**Work request:**
Begin at the line containing "4. Paste to" in the records below, end at the line containing "As [previously mentioned](/?p=1943), we've", and retype each line in that span exactly. No other line and no image should appear.
-------- Material provided --------
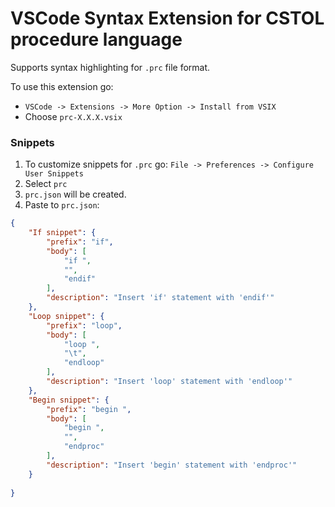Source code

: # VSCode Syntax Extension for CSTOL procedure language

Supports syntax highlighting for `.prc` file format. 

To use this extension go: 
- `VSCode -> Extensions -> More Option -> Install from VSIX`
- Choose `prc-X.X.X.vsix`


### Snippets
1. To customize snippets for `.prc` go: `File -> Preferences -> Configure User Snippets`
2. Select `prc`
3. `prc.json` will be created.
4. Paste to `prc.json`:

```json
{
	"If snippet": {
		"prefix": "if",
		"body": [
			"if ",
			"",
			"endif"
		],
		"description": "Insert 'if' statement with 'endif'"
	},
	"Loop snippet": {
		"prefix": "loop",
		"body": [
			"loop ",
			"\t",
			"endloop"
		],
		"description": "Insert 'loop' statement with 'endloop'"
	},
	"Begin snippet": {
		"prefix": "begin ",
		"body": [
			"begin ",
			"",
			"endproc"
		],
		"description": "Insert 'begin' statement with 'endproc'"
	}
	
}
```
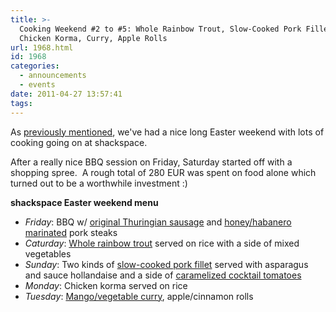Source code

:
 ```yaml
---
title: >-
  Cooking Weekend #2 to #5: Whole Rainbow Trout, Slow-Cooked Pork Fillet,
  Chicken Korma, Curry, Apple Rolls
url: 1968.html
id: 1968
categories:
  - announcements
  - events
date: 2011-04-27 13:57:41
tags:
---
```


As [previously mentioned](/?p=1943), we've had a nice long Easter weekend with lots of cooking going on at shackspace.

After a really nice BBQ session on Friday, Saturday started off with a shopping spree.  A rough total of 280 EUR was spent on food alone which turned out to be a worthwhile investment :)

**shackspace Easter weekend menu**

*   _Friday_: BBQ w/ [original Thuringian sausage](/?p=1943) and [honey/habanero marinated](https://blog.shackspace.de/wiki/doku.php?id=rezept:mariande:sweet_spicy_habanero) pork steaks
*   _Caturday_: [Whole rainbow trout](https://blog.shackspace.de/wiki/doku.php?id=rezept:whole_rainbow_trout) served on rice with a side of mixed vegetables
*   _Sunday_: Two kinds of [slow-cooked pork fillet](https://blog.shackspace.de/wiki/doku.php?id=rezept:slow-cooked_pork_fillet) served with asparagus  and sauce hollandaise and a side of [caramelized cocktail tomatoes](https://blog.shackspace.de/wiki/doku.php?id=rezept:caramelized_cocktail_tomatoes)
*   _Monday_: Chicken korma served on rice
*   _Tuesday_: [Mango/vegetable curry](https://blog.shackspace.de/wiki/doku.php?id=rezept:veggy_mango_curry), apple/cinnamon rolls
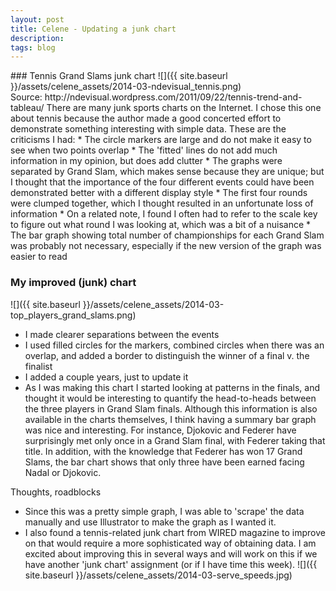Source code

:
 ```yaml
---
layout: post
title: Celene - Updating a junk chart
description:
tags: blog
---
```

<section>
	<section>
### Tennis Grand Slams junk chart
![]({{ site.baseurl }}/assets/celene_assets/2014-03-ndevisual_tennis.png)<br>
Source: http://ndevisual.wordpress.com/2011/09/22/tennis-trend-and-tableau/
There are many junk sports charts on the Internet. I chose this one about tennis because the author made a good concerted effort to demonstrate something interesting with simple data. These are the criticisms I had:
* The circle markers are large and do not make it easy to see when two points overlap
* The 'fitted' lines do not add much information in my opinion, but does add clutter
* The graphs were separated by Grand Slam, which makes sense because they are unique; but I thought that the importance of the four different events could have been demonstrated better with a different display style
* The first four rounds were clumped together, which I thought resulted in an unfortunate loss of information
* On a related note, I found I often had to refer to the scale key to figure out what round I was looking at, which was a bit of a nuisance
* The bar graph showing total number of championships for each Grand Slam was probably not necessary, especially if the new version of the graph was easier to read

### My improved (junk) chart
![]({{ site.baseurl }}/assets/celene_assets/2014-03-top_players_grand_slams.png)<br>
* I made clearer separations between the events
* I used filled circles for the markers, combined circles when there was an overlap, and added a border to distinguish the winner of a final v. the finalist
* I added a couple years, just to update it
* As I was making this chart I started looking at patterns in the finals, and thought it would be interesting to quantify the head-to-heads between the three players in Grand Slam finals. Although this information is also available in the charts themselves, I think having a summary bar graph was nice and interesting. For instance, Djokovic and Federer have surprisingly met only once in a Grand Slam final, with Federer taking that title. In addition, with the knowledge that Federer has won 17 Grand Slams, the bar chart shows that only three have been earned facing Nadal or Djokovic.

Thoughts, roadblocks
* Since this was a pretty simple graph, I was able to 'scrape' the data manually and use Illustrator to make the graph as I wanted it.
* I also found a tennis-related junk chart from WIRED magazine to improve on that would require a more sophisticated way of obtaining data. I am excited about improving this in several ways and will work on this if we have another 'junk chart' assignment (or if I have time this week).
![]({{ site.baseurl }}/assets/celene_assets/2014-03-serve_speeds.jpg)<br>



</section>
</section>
--------
-------- Material provided --------
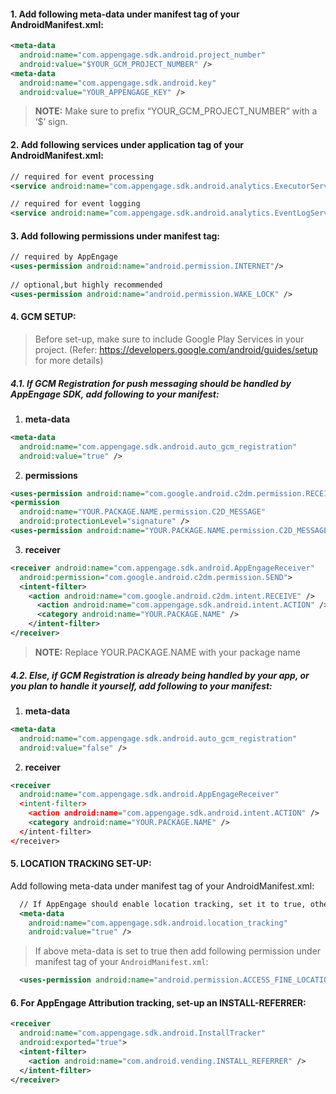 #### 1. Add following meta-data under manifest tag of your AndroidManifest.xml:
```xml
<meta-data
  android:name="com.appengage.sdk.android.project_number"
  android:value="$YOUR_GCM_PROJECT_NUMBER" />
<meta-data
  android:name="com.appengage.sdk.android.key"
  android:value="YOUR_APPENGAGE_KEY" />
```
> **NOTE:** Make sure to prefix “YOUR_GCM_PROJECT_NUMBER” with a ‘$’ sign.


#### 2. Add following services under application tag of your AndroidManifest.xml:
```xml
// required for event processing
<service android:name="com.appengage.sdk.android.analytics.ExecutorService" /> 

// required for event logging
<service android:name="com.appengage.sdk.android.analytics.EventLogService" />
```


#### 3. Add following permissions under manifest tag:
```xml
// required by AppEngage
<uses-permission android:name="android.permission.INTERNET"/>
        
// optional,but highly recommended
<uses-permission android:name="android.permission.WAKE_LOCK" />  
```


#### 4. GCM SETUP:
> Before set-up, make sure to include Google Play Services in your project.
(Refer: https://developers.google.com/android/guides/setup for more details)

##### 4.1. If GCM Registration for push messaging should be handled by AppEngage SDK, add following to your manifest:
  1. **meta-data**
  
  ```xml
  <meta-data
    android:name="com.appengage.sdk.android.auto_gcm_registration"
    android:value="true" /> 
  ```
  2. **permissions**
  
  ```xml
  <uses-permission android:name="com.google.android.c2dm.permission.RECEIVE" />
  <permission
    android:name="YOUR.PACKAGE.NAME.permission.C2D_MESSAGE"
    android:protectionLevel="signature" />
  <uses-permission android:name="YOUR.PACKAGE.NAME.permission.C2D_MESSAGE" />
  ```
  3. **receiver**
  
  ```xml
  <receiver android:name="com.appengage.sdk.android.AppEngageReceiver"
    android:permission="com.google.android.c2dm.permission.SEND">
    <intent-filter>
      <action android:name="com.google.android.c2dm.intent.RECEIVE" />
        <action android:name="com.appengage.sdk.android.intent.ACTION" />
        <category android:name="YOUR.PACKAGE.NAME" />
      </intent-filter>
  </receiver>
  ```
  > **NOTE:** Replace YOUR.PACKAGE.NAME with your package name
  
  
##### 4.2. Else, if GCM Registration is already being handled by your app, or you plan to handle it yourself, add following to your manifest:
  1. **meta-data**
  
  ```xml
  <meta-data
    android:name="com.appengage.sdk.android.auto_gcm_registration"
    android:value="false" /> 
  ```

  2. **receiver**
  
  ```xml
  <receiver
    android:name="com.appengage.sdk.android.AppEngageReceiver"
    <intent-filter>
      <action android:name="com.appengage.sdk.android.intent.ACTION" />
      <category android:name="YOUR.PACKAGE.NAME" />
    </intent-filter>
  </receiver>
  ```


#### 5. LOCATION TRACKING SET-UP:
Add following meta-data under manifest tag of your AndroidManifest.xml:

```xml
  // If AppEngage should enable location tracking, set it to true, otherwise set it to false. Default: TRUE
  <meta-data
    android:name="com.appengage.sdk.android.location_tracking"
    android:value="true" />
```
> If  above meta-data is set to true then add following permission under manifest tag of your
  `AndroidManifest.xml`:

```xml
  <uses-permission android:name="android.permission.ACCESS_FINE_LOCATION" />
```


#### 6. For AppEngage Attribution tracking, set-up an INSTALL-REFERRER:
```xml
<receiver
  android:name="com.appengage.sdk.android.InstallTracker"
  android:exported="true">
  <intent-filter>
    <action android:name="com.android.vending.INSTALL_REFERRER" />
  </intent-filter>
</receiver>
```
--------
**Answer to the exercise:**
4. Paste to `prc.json`:

```json
{
	"If snippet": {
		"prefix": "if",
		"body": [
			"if ",
			"",
			"endif"
		],
		"description": "Insert 'if' statement with 'endif'"
	},
	"Loop snippet": {
		"prefix": "loop",
		"body": [
			"loop ",
			"\t",
			"endloop"
		],
		"description": "Insert 'loop' statement with 'endloop'"
	},
	"Begin snippet": {
		"prefix": "begin ",
		"body": [
			"begin ",
			"",
			"endproc"
		],
		"description": "Insert 'begin' statement with 'endproc'"
	}
	
}
```
Source code

:
 ```yaml
---
title: >-
  Cooking Weekend #2 to #5: Whole Rainbow Trout, Slow-Cooked Pork Fillet,
  Chicken Korma, Curry, Apple Rolls
url: 1968.html
id: 1968
categories:
  - announcements
  - events
date: 2011-04-27 13:57:41
tags:
---
```


As [previously mentioned](/?p=1943), we've had a nice long Easter weekend with lots of cooking going on at shackspace.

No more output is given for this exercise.